[Opening DATA LISTING section]

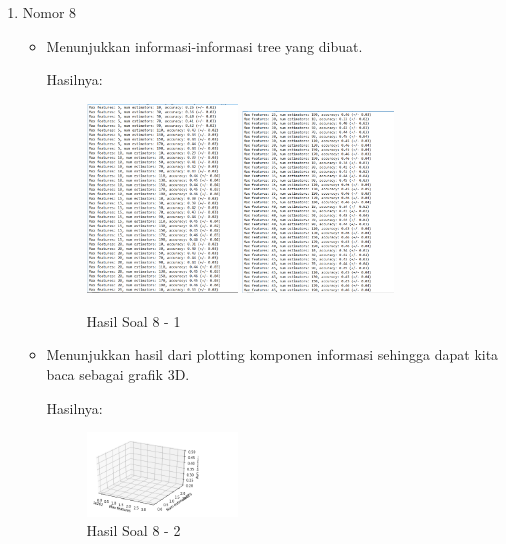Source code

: \begin{enumerate}
\item Nomor 8
\begin{itemize}
\item Menunjukkan informasi-informasi tree yang dibuat.

Hasilnya:
\begin{figure}[H]
	\centering
		\includegraphics[width=4cm]{figures/1174054/3/34.png}
		\includegraphics[width=4cm]{figures/1174054/3/35.png}
		\caption{Hasil Soal 8 - 1}
\end{figure}
		
\item Menunjukkan hasil dari plotting komponen informasi sehingga dapat kita baca sebagai grafik 3D.

Hasilnya:
\begin{figure}[H]
	\centering
		\includegraphics[width=4cm]{figures/1174054/3/36.png}
		\caption{Hasil Soal 8 - 2}
\end{figure}
\end{itemize}
\end{enumerate}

[Closing DATA LISTING section]

**PROBLEM TO SOLVE:**
Where a line in the material contains "caption", copy that line.

**SOLUTION:**
		\caption{Hasil Soal 8 - 1}
		\caption{Hasil Soal 8 - 2}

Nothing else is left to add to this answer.